Ireland currently has a number of operational hydroelectric power plants of varying capacities which provided just under 3.5% of the total electricity generated in 2012 [1]. Only one of these plants, Turlough Hill which is located in the east of the country, operates as a pumped storage facility. Turlough Hill can generate up to 292 MW of electricity during periods of peak demand by releasing water from an upper reservoir to a lower reservoir, passing through turbines to generate electricity [5]. Combining wind energy with pumped hydro energy storage (PHES) can overcome the intermittency in supply associated with wind energy [3]: during periods of low demand the electricity produced by wind turbines can be used to pump water from a lower reservoir to an upper reservoir where the energy is stored as water. When wind speeds change and the rate of electricity generation from wind falls or when consumer demand rises, water stored in the upper reservoir is released to the lower reservoir, converting potential energy into kinetic energy and generating electricity [6, 7].
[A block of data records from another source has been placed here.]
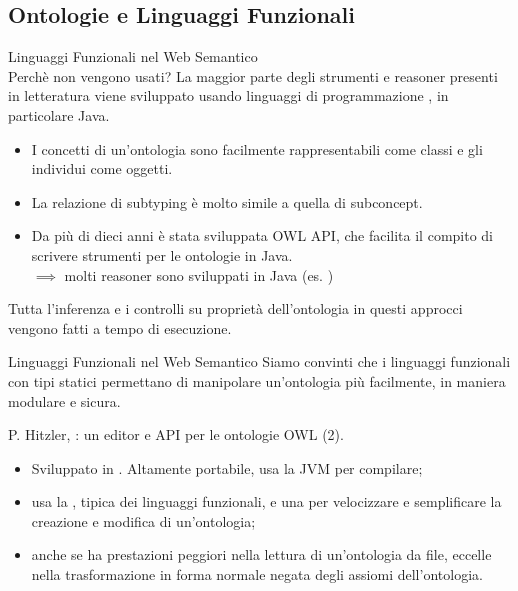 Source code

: \subsection{Ontologie e Linguaggi Funzionali}
\begin{frame}{Linguaggi Funzionali nel Web Semantico\\{\large Perchè non vengono usati?}}
	La maggior parte degli strumenti e reasoner presenti in letteratura viene sviluppato usando linguaggi di programmazione , in particolare Java.
	\begin{itemize}
		\item I concetti di un'ontologia sono facilmente rappresentabili come classi e gli individui come oggetti.
		\item La relazione di subtyping è molto simile a quella di subconcept.
		\item Da più di dieci anni è stata sviluppata OWL API, che facilita il compito di scrivere strumenti per le ontologie in Java.\\
		$\implies$ molti reasoner sono sviluppati in Java (es. )		
	\end{itemize}
	
	Tutta l'inferenza e i controlli su proprietà dell'ontologia in questi approcci vengono fatti a tempo di esecuzione.
\end{frame}

\begin{frame}{Linguaggi Funzionali nel Web Semantico}
	Siamo convinti che i linguaggi funzionali con tipi statici permettano di manipolare un'ontologia più facilmente, in maniera modulare e sicura.
	
	P. Hitzler, : un editor e API per le ontologie OWL (2).
	\begin{itemize}
		\item Sviluppato in . Altamente portabile, usa la JVM per compilare;
		\item usa la , tipica dei linguaggi funzionali, e una  per velocizzare e semplificare la creazione e modifica di un'ontologia;\\
		\item anche se ha prestazioni peggiori nella lettura di un'ontologia da file, eccelle nella trasformazione in forma normale negata degli assiomi dell'ontologia. %
	\end{itemize}
	
\end{frame}
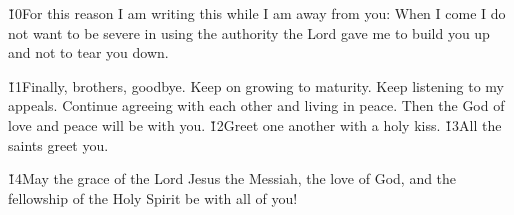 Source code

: \v{10}For this reason I am writing this while I am away from you: When I come I do not want to be severe in using the authority the Lord gave me to build you up and not to tear you down.

\v{11}Finally, brothers, goodbye. Keep on growing to maturity. Keep listening to my appeals. Continue agreeing with each other and living in peace. Then the God of love and peace will be with you. \v{12}Greet one another with a holy kiss. \v{13}All the saints greet you.

\v{14}May the grace of the Lord Jesus the Messiah, the love of God, and the fellowship of the Holy Spirit be with all of you!
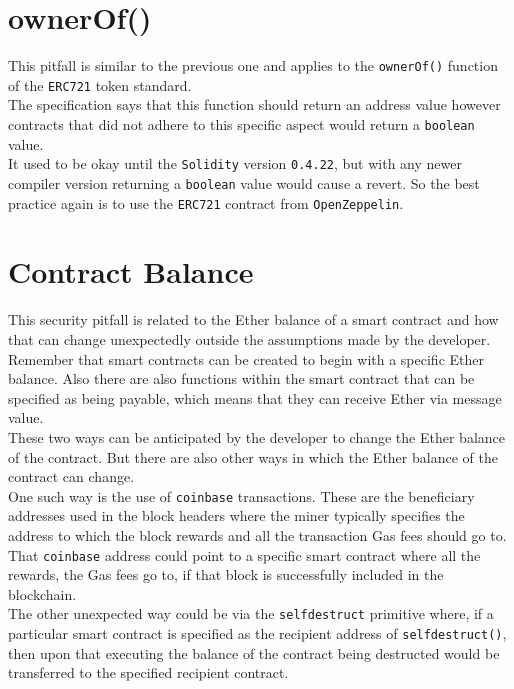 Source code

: \section{ownerOf()}

This pitfall is similar to the previous one and applies to the \texttt{ownerOf()} function of the \texttt{ERC721} token standard. \\

The specification says that this function should return an address value however contracts that did not adhere to this specific aspect would return a \texttt{boolean} value. \\

It used to be okay until the \texttt{Solidity} version \texttt{0.4.22}, but with any newer compiler version returning a \texttt{boolean} value would cause a revert. So the best practice again is to use the \texttt{ERC721} contract from \texttt{OpenZeppelin}.

\section{Contract Balance}

This security pitfall is related to the Ether balance of a smart contract and how that can change unexpectedly outside the assumptions made by the developer.\\

Remember that smart contracts can be created to begin with a specific Ether balance. Also there are also functions within the smart contract that can be specified as being payable, which means that they can receive Ether via message value. \\

These two ways can be anticipated by the developer to change the Ether balance of the contract. But there are also other ways in which the Ether balance of the contract can change.\\

One such way is the use of \texttt{coinbase} transactions. These are the beneficiary addresses used in the block headers where the miner typically specifies the address to which the block rewards and all the transaction Gas fees should go to. That \texttt{coinbase} address could point to a specific smart contract where all the rewards, the Gas fees go to, if that block is successfully included in the blockchain.\\

The other unexpected way could be via the \texttt{selfdestruct} primitive where, if a particular smart contract is specified as the recipient address of \texttt{selfdestruct()}, then upon that executing the balance of the contract being destructed would be transferred to the specified recipient contract.\\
Ireland has the technical expertise to generate electricity using pumped hydro energy storage and has a wind energy potential too good to be overlooked, yet it depends heavily on imported fossil fuels for electricity generation. This research study therefore investigated the feasibility of developing combined wind-PHES facilities to secure a renewable energy resource for Ireland to meet targets set by the European Union relating to renewable energy generation. A variety of sites were selected based on a number of preliminary topographical criteria and their suitability for such an energy development was evaluated. Care was taken to consider all aspects of each selected site, including whether the sites are currently protected under European legislation relating to habitat and species protection (EU Habitats Directive, 94/43/EEC and EU Birds Directive, 79/409/EEC, resp.).

2. Method and Materials

As is evident from Figure 1, the greatest wind energy potential in Ireland is experienced along the western and north-western coastlines due to exposure to Atlantic weather systems. Site selection for potential combined wind-PHES developments is therefore focussed primarily in these areas. Optimal wind energy generation in these locations was facilitated by selecting a turbine hub height of 100 m: Engström et al. [8] investigated wind energy generation using 3 MW wind turbines with hub heights of between 80 m and 175 m and reported an average wind speed of 6.2 ms−1 at a hub height of 100 m which generated 6,328 MWh annually. At 100 m height the wind speed along the west coast of Ireland ranges between 10.00 and 11.75 ms−1 [9], substantially higher than those recorded by Engström et al. [8] and therefore potentially offering a higher rate of electricity generation. A combined minimum infrastructural requirement of 100 m hub height 10.50 ms−1 minimum wind speed was selected in this study to maximise the electricity generation potential.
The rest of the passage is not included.